Data for the task:

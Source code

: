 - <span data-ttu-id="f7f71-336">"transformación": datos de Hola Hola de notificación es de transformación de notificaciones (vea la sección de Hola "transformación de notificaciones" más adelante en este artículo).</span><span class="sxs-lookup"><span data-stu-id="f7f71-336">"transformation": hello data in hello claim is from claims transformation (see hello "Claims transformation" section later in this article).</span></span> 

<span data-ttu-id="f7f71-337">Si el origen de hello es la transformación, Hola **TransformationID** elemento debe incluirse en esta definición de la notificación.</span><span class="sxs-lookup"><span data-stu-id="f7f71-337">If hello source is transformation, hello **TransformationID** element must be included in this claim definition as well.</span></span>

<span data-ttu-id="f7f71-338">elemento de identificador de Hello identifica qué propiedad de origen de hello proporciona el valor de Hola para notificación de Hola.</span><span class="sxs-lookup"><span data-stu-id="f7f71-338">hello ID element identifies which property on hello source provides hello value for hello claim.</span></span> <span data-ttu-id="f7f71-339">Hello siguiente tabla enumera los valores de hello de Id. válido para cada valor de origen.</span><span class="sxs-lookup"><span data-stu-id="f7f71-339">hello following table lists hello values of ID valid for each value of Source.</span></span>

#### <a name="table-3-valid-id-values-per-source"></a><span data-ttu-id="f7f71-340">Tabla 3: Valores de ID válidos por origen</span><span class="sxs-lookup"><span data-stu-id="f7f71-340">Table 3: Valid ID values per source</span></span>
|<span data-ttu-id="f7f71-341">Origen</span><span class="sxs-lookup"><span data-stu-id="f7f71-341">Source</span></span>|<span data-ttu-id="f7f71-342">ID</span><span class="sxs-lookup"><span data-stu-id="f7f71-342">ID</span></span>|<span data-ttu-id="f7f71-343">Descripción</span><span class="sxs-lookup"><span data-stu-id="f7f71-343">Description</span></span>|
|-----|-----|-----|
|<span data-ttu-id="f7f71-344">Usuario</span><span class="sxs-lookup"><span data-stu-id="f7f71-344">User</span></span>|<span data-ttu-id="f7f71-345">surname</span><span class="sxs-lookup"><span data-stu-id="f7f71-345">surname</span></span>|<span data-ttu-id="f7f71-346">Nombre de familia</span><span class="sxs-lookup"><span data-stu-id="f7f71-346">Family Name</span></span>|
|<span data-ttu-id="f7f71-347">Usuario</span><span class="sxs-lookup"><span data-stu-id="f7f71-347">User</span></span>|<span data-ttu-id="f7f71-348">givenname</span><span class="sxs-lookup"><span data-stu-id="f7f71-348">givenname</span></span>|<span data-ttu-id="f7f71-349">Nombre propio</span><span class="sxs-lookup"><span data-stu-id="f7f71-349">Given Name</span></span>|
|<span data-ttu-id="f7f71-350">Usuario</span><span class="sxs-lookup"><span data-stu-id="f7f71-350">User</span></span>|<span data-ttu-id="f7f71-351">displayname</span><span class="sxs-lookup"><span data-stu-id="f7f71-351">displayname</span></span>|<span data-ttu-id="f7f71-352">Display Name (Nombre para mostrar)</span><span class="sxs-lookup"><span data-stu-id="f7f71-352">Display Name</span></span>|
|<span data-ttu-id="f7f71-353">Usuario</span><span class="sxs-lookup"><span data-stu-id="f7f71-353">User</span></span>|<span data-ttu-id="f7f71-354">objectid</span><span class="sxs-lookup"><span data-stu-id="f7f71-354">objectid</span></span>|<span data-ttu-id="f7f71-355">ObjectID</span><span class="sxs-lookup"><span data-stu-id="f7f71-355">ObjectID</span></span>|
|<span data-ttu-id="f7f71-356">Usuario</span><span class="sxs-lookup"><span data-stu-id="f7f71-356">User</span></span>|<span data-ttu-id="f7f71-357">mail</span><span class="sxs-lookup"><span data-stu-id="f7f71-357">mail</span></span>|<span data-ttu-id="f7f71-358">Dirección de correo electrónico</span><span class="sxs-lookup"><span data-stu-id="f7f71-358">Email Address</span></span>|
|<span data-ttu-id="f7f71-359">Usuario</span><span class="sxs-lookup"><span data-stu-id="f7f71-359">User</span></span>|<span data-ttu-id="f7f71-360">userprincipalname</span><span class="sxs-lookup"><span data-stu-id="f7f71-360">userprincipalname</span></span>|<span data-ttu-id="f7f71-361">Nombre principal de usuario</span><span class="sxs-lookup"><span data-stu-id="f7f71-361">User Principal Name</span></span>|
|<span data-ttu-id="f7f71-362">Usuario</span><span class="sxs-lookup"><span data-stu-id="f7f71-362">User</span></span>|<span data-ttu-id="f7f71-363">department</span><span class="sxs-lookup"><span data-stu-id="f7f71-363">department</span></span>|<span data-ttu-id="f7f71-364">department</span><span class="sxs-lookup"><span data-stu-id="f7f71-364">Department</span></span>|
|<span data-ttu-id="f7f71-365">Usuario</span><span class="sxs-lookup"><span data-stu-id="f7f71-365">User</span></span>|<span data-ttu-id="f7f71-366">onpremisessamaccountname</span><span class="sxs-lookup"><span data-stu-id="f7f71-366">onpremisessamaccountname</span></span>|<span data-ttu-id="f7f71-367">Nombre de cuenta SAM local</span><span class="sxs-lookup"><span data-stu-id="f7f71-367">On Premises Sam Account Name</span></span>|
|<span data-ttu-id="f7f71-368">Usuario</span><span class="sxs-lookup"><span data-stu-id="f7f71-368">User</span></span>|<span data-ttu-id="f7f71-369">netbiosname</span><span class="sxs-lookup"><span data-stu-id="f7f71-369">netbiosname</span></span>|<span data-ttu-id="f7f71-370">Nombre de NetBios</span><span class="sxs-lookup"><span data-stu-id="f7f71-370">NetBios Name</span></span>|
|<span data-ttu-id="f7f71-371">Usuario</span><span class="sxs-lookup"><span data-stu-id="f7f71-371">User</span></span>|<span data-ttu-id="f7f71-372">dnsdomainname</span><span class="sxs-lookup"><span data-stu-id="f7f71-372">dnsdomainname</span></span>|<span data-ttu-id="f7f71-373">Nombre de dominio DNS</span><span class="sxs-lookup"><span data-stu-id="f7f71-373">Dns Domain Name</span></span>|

Exercise:
Restate every record verbatim.

Worked solution:
Source code

: - <span data-ttu-id="f7f71-336">"transformación": datos de Hola Hola de notificación es de transformación de notificaciones (vea la sección de Hola "transformación de notificaciones" más adelante en este artículo).</span><span class="sxs-lookup"><span data-stu-id="f7f71-336">"transformation": hello data in hello claim is from claims transformation (see hello "Claims transformation" section later in this article).</span></span> 

<span data-ttu-id="f7f71-337">Si el origen de hello es la transformación, Hola **TransformationID** elemento debe incluirse en esta definición de la notificación.</span><span class="sxs-lookup"><span data-stu-id="f7f71-337">If hello source is transformation, hello **TransformationID** element must be included in this claim definition as well.</span></span>

<span data-ttu-id="f7f71-338">elemento de identificador de Hello identifica qué propiedad de origen de hello proporciona el valor de Hola para notificación de Hola.</span><span class="sxs-lookup"><span data-stu-id="f7f71-338">hello ID element identifies which property on hello source provides hello value for hello claim.</span></span> <span data-ttu-id="f7f71-339">Hello siguiente tabla enumera los valores de hello de Id. válido para cada valor de origen.</span><span class="sxs-lookup"><span data-stu-id="f7f71-339">hello following table lists hello values of ID valid for each value of Source.</span></span>

#### <a name="table-3-valid-id-values-per-source"></a><span data-ttu-id="f7f71-340">Tabla 3: Valores de ID válidos por origen</span><span class="sxs-lookup"><span data-stu-id="f7f71-340">Table 3: Valid ID values per source</span></span>
|<span data-ttu-id="f7f71-341">Origen</span><span class="sxs-lookup"><span data-stu-id="f7f71-341">Source</span></span>|<span data-ttu-id="f7f71-342">ID</span><span class="sxs-lookup"><span data-stu-id="f7f71-342">ID</span></span>|<span data-ttu-id="f7f71-343">Descripción</span><span class="sxs-lookup"><span data-stu-id="f7f71-343">Description</span></span>|
|-----|-----|-----|
|<span data-ttu-id="f7f71-344">Usuario</span><span class="sxs-lookup"><span data-stu-id="f7f71-344">User</span></span>|<span data-ttu-id="f7f71-345">surname</span><span class="sxs-lookup"><span data-stu-id="f7f71-345">surname</span></span>|<span data-ttu-id="f7f71-346">Nombre de familia</span><span class="sxs-lookup"><span data-stu-id="f7f71-346">Family Name</span></span>|
|<span data-ttu-id="f7f71-347">Usuario</span><span class="sxs-lookup"><span data-stu-id="f7f71-347">User</span></span>|<span data-ttu-id="f7f71-348">givenname</span><span class="sxs-lookup"><span data-stu-id="f7f71-348">givenname</span></span>|<span data-ttu-id="f7f71-349">Nombre propio</span><span class="sxs-lookup"><span data-stu-id="f7f71-349">Given Name</span></span>|
|<span data-ttu-id="f7f71-350">Usuario</span><span class="sxs-lookup"><span data-stu-id="f7f71-350">User</span></span>|<span data-ttu-id="f7f71-351">displayname</span><span class="sxs-lookup"><span data-stu-id="f7f71-351">displayname</span></span>|<span data-ttu-id="f7f71-352">Display Name (Nombre para mostrar)</span><span class="sxs-lookup"><span data-stu-id="f7f71-352">Display Name</span></span>|
|<span data-ttu-id="f7f71-353">Usuario</span><span class="sxs-lookup"><span data-stu-id="f7f71-353">User</span></span>|<span data-ttu-id="f7f71-354">objectid</span><span class="sxs-lookup"><span data-stu-id="f7f71-354">objectid</span></span>|<span data-ttu-id="f7f71-355">ObjectID</span><span class="sxs-lookup"><span data-stu-id="f7f71-355">ObjectID</span></span>|
|<span data-ttu-id="f7f71-356">Usuario</span><span class="sxs-lookup"><span data-stu-id="f7f71-356">User</span></span>|<span data-ttu-id="f7f71-357">mail</span><span class="sxs-lookup"><span data-stu-id="f7f71-357">mail</span></span>|<span data-ttu-id="f7f71-358">Dirección de correo electrónico</span><span class="sxs-lookup"><span data-stu-id="f7f71-358">Email Address</span></span>|
|<span data-ttu-id="f7f71-359">Usuario</span><span class="sxs-lookup"><span data-stu-id="f7f71-359">User</span></span>|<span data-ttu-id="f7f71-360">userprincipalname</span><span class="sxs-lookup"><span data-stu-id="f7f71-360">userprincipalname</span></span>|<span data-ttu-id="f7f71-361">Nombre principal de usuario</span><span class="sxs-lookup"><span data-stu-id="f7f71-361">User Principal Name</span></span>|
|<span data-ttu-id="f7f71-362">Usuario</span><span class="sxs-lookup"><span data-stu-id="f7f71-362">User</span></span>|<span data-ttu-id="f7f71-363">department</span><span class="sxs-lookup"><span data-stu-id="f7f71-363">department</span></span>|<span data-ttu-id="f7f71-364">department</span><span class="sxs-lookup"><span data-stu-id="f7f71-364">Department</span></span>|
|<span data-ttu-id="f7f71-365">Usuario</span><span class="sxs-lookup"><span data-stu-id="f7f71-365">User</span></span>|<span data-ttu-id="f7f71-366">onpremisessamaccountname</span><span class="sxs-lookup"><span data-stu-id="f7f71-366">onpremisessamaccountname</span></span>|<span data-ttu-id="f7f71-367">Nombre de cuenta SAM local</span><span class="sxs-lookup"><span data-stu-id="f7f71-367">On Premises Sam Account Name</span></span>|
|<span data-ttu-id="f7f71-368">Usuario</span><span class="sxs-lookup"><span data-stu-id="f7f71-368">User</span></span>|<span data-ttu-id="f7f71-369">netbiosname</span><span class="sxs-lookup"><span data-stu-id="f7f71-369">netbiosname</span></span>|<span data-ttu-id="f7f71-370">Nombre de NetBios</span><span class="sxs-lookup"><span data-stu-id="f7f71-370">NetBios Name</span></span>|
|<span data-ttu-id="f7f71-371">Usuario</span><span class="sxs-lookup"><span data-stu-id="f7f71-371">User</span></span>|<span data-ttu-id="f7f71-372">dnsdomainname</span><span class="sxs-lookup"><span data-stu-id="f7f71-372">dnsdomainname</span></span>|<span data-ttu-id="f7f71-373">Nombre de dominio DNS</span><span class="sxs-lookup"><span data-stu-id="f7f71-373">Dns Domain Name</span></span>|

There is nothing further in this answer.